The tests confirmed the anthrax poisoning, said the director of the Virunga park, Emmanuel de Merode, adding that Buffalo had also been killed. The exact cause of poisoning was not yet clear.
The images shared by the park show the hippopotamus immobile on the side and the back in the Ishasha river, or captured among the foliage on the muddy banks of the river.
Deaths represent a major loss for the park, which has worked to increase the number of hippopotams in recent decades after poaching and war have reduced the population by more than 20,000 to a few hundred by 2006. The park now contains around 1,200 hippopotams.

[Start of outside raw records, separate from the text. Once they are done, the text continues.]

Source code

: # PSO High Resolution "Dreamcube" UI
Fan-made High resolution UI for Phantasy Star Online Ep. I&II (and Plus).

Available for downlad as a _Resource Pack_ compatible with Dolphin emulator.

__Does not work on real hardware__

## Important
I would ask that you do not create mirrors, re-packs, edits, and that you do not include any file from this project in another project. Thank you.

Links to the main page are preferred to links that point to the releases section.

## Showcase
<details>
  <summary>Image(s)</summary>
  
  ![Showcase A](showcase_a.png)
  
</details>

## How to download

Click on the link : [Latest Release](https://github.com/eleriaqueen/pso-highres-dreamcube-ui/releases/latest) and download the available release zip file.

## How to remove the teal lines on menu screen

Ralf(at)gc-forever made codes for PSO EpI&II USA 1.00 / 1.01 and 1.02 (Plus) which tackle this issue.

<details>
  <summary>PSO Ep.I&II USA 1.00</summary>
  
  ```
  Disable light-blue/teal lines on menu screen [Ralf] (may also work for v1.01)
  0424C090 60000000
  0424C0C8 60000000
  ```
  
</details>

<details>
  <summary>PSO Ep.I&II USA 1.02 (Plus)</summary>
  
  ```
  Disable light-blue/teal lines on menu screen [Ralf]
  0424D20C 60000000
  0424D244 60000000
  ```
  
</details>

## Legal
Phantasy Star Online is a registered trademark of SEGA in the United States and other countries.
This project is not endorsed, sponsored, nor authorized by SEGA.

The park guards noticed that there was a problem when the dead animals began to appear about five days ago along the river, which forms the border of the Congo with Uganda and crosses an area under the control of the rebel fighters.
Anthrax is a serious disease generally caused by bacteria found naturally in the soil. Wild animals can be infected if they inhale anthrax spores in contaminated soils, plants or water.
In a statement on Tuesday, the Congolese Institute for Nature Conservation warned residents to avoid fauna in the region and boil local sources before drinking.
De Merode said that a team was there and that it was trying to get the hippopotams out of the water and bury them, but that it was difficult because they had no excavators.
“It’s difficult due to the lack of access and logistics,” Merode told Reuters. “We have the means to limit the propagation (of the disease) by burying them with caustic soda.”
The river flows north to Lake Edward, where the inhabitants spotted more corpses.
“There are more than 25 bodies of Hippopotamus floating in the waters of the lake, from Kagezi to Nyakakoma,” the chief of civil society in Nyakakoma told Reuters.
Virunga is a large expanse of deep forests, glaciers and volcanoes, with more species of birds, reptiles and mammals than any other protected area in the world.
It was taken in the middle of the militia activity since the civil wars fought at the turn of the century.